Search the entries for the word "higher". Copy every line where it turns up.

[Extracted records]
--- --- ---
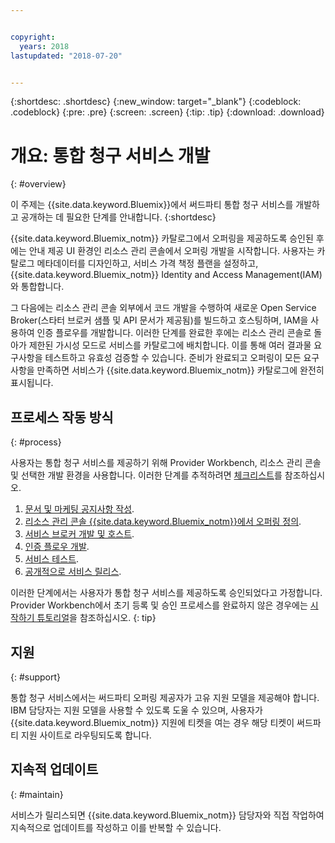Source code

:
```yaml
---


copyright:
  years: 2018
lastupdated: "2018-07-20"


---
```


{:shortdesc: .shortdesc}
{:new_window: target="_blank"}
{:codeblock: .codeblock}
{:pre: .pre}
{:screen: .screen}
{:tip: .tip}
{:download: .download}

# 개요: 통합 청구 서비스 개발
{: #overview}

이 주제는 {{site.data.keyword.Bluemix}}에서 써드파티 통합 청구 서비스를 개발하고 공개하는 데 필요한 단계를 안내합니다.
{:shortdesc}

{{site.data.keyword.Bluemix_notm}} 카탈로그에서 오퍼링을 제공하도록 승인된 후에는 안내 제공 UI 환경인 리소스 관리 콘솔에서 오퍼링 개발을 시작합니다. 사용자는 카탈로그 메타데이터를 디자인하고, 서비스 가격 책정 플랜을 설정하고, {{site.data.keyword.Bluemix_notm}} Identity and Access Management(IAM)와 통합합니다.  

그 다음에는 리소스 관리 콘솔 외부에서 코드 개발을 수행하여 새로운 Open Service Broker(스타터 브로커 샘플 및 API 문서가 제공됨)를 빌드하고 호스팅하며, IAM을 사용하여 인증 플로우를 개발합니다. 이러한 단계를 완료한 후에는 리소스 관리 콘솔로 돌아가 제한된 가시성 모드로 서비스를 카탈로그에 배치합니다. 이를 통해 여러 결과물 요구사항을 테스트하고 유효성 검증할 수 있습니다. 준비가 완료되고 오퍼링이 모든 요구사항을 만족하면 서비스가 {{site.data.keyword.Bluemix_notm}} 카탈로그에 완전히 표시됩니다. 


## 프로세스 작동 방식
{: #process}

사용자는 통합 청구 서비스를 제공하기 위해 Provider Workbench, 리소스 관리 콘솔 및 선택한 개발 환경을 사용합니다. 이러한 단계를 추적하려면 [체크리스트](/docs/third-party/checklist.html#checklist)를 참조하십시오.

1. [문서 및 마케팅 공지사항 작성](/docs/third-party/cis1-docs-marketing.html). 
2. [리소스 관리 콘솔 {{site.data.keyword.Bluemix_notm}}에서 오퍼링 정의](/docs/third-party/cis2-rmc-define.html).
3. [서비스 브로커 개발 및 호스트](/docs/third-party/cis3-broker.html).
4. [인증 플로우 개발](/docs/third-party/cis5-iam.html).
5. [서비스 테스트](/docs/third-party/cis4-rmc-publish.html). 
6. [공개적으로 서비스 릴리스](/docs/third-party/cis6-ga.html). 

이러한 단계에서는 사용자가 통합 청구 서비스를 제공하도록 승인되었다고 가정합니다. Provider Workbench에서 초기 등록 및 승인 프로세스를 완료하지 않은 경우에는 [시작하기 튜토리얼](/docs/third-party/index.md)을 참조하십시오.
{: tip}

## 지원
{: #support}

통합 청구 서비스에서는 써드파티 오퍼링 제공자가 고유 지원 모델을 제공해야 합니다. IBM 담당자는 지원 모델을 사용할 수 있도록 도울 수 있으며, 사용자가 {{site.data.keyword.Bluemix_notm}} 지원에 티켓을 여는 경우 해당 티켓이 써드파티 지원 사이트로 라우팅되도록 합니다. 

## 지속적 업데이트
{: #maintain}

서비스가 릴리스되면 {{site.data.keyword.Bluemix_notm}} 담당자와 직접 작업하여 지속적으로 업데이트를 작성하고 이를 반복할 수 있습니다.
--- --- ---
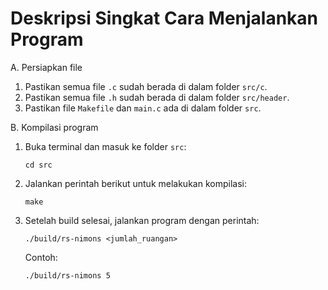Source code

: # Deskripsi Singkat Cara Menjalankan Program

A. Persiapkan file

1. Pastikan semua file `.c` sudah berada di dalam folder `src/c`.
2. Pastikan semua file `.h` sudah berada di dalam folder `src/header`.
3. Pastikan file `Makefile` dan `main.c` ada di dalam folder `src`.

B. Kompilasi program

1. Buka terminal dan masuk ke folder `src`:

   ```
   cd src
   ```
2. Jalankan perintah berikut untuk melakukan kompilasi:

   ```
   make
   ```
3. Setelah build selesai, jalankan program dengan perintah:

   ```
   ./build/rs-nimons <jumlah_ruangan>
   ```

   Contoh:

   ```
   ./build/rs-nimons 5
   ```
--- --- ---
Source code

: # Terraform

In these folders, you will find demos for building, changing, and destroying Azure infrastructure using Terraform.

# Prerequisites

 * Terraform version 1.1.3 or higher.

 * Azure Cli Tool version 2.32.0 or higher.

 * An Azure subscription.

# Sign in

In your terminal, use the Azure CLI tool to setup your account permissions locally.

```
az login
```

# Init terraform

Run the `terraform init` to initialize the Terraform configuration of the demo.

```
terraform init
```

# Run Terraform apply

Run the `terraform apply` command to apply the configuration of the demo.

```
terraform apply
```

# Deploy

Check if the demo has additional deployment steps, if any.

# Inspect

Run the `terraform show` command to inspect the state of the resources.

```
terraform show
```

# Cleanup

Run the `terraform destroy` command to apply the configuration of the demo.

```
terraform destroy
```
--- --- ---
### Solution for this task
 * Terraform version 1.1.3 or higher.
 * Azure Cli Tool version 2.32.0 or higher.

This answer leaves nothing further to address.